On paper, I love the idea of following up on “Living Witness,” and I previously wrote about how interesting it would be if the backup version was actually the Doctor in Starfleet Academy. Furthermore, Robert Picardo’s storytelling instincts are good in the sense that it would be fun to see multiple versions of this cranky hologram bouncing off each other. Unfortunately, the Starfleet Academy episode that he pitched was emblematic of the show’s biggest problem: that the adults on the show are no more mature than the young cadets.

Nearly Ruining A Beloved Character

Critics of Starfleet Academy have frequently dunked on the cadet characters for various reasons, including their vulgar language, constant insults, and frequent infighting. Fans of the show have traditionally responded to this criticism by pointing out that, as young characters growing up in a post-Burn galaxy, the cadets should be immature. 

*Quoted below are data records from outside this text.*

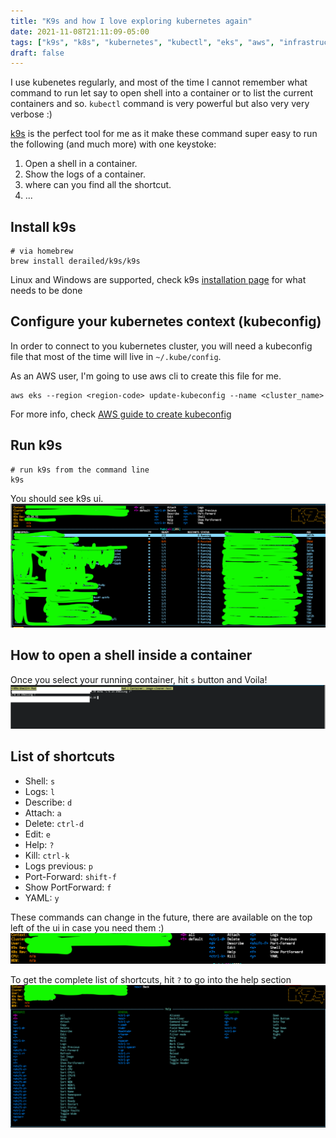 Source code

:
 ```yaml
---
title: "K9s and how I love exploring kubernetes again"
date: 2021-11-08T21:11:09-05:00
tags: ["k9s", "k8s", "kubernetes", "kubectl", "eks", "aws", "infrastructure"]
draft: false
---
```


I use kubenetes regularly, and most of the time I cannot remember what command
to run let say to open shell into a container or to list the current containers and so.
`kubectl` command is very powerful but also very very verbose :)

[k9s](https://k9scli.io) is the perfect tool for me as it make these command super easy to run the following (and much more) with
one keystoke:

1. Open a shell in a container.
2. Show the logs of a container.
3. where can you find all the shortcut.
4. ...

## Install k9s
```shell
# via homebrew
brew install derailed/k9s/k9s
```
Linux and Windows are supported, check k9s [installation page](https://k9scli.io/topics/install/)
for what needs to be done

## Configure your kubernetes context (kubeconfig)
In order to connect to you kubernetes cluster, you will need a kubeconfig file that most of the time will
live in `~/.kube/config`.

As an AWS user, I'm going to use aws cli to create this file for me.
```shell
aws eks --region <region-code> update-kubeconfig --name <cluster_name>
```

For more info, check [AWS guide to create kubeconfig](https://docs.aws.amazon.com/eks/latest/userguide/create-kubeconfig.html
)

## Run k9s
 ```shell
# run k9s from the command line
k9s
```
You should see k9s ui.
![main menu](main.png "ui")

## How to open a shell inside a container
Once you select your running container, hit `s` button and Voila!
![open a shell](shell.png "Shelling inside a container")


## List of shortcuts

- Shell: `s`
- Logs: `l`
- Describe: `d`
- Attach: `a`
- Delete: `ctrl-d`
- Edit: `e`
- Help: `?`
- Kill: `ctrl-k`
- Logs previous: `p`
- Port-Forward: `shift-f`
- Show PortForward: `f`
- YAML: `y`


These commands can change in the future, there are available on the top left of the ui in case you need them :)
![List of shortcuts](shortcuts.png "list of shortcuts")

To get the complete list of shortcuts, hit `?` to go into the help section
![help](help.png "exhaustive list of what you can do")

However, one of the show’s biggest problems is that the adult characters were equally immature. The Doctor and Captain Ake have a combined 1200 years between them, but they spend their screentime making poop jokes and laughing at a farting fish. Plus, their dialogue is equally vulgar, with the Doctor infamously declaring that “debate is not for the chickensh*t” and Captain Ake telling her enemy to “blow it out your *ss!”

What does this have to do with the Season 3 SFA episode that Robert Picardo pitched? Simple: the last thing the show needs is another older character acting just as immature as the younger characters. For example, having daddy issues is part of Genesis’s character, which makes sense because she is supposed to be so young. But both versions of the Doctor are now over 800 years old, making them some of the wisest and most ancient living beings in the galaxy. Why in the name of Neelix’s stinky cheese would either of them have the same kind of daddy issues as a teenager in her freshman year of space college?

Meet The Trauma Teacher

It was already weird enough in Season 1 that Starfleet Academy turned the Doctor into a tragic figure haunted by the death of his holographic son from “Real Life;”; before this, he never even mentioned the kid after the episode. Now, Picardo’s pitch would further tweak his character to explain that, after the better part of a millennium, the backup Doctor is suffering from daddy issues that, like him mourning his son, were never really mentioned before in Voyager. I can’t help but think this would ultimately ruin his character, turning the whimsical comic relief character from a beloved Star Trek show into just another NuTrek character defined primarily by trauma.

Because of this, I’m glad that Starfleet Academy got canceled. I actually warmed up to Season 1 over time, but it had an insanely rocky first half that made it really hard to love these characters. If Season 3 was going to ruin the Doctor (one of my favorite characters from the Golden Age of the franchise) with Picardo’s pitch, it’s best that the show died. Fans will have to make peace with the fact that the best days of the Doctor are just like the best days of Star Trek: stuck a few decades in the past.